In the 1200’s, one man’s literary genius forever changed man’s view of Hell, creating not only a gruesomely powerful poetic masterpiece, but also being the first to reach out to the people of Italy by writing in the vernacular. His haunting tale revitalized church attendance, as many now came to fear Hell due to the images he created with his words. This man, Dante Alighieri, was raised in Florence, taught and stimulated in Florence, and now is the crown jewel of literature in Florence.

One man, considered the true “Renaissance Man,” became a master artist, innovator, and scientist in Florence. His paintings still line the walls of famous art museums, his discovery in the world of anatomy and medicine still influences modern scientists, and his inventions and visions from hundreds of years ago are things that were only made practical within the last few decades. This man, the famous Leonardo Da Vinci, studied in Florence, designed in Florence, and dreamt of what the human mind could conceive and create in Florence.

Joining these truly remarkable geniuses in the list of those influenced creatively by Florence are Donatello, Machiavelli, Caravaggio, Brunelleschi, Boccaccio, Galileo, and so many more. The spark of creation was alive and well within the city of Florence for around 5 centuries, including when it began and centered the Italian Renaissance, arguably the most important era in human history. But how could one city create the conditions in which so much brilliance can could exist? The answer is simple: the city truly valued creativity.

The Medici family controlled Florence for hundreds of years, and they had wealth and influence that is almost difficult to fathom. Without the Medici, Florence would never have created the amazing things it did. Their patronage allowed for hundreds of creative minds to make art and use their talents to make things that people marvel at still today. This value in art also opened the possibility for all the people of Florence to love and enjoy creativity, fostering an environment in which not only art could be created, but one in which the human mind could be expanded and used to create and discover things about the world around it.

At a time when people have lost a sense of the value of art, arts funding in schools is being cut, and the National Endowment for the Arts is being threatened with dismemberment, we must look to a city like Florence. As humans, we all have that spark of creation within us. It’s that little voice inside that makes us long for something better, and that won’t let us rest unless that something better is of our own creation. The reason this spark became a flame in Florence was because artistry, something that requires a high level of the need to create, was valued and funded. 

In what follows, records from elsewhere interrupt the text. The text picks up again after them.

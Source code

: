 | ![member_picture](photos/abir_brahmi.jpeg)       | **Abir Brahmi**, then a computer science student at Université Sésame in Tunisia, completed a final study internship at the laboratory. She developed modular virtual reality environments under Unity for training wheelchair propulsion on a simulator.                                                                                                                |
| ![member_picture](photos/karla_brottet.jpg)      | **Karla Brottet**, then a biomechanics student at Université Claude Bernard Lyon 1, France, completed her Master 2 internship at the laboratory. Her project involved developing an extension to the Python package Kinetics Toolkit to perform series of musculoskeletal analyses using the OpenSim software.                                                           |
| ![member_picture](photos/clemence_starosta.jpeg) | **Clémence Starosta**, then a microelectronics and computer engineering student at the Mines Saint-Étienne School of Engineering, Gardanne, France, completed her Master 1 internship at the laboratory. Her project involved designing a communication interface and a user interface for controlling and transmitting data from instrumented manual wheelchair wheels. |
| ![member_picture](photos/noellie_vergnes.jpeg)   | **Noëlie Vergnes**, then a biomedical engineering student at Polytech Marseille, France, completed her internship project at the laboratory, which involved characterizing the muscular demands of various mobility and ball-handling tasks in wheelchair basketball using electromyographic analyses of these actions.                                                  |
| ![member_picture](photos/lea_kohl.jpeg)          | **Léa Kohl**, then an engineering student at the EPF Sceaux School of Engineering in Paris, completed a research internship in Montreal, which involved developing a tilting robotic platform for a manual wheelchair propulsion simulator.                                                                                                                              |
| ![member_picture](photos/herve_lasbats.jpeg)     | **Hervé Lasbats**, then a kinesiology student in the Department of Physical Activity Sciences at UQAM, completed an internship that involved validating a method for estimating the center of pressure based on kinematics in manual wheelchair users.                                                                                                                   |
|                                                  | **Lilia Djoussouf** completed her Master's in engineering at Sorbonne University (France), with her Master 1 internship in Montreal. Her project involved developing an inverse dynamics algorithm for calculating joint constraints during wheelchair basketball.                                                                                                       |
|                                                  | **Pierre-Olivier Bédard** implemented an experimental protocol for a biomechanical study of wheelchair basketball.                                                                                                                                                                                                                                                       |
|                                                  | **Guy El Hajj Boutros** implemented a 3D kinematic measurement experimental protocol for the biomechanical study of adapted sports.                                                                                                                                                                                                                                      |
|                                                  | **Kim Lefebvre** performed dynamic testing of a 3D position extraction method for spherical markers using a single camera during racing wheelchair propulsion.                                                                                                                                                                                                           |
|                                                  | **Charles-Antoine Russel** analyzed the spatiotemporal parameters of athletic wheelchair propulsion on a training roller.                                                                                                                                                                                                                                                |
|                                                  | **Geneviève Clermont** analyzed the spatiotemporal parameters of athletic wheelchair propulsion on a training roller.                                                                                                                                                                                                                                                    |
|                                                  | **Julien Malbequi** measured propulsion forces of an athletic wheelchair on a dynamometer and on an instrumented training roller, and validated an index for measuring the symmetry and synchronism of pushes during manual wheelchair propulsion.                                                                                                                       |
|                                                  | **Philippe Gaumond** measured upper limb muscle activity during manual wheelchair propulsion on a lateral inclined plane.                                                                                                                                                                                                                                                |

This art allowed Da Vinci to expand his mind, eventually revolutionizing science as much as art. It allowed Galileo to dream of the possibilities of physics, bringing him to learn more about how our world works and create machines to measure and demonstrate his discovery. Even if art doesn’t directly solve medical issues or design better machinery, it is very evident that creativity in any form breeds creativity in every form. If it worked for the city that incited the rebirth of knowledge and creation after centuries upon centuries of darkness and blindness, who are we to deny its methods?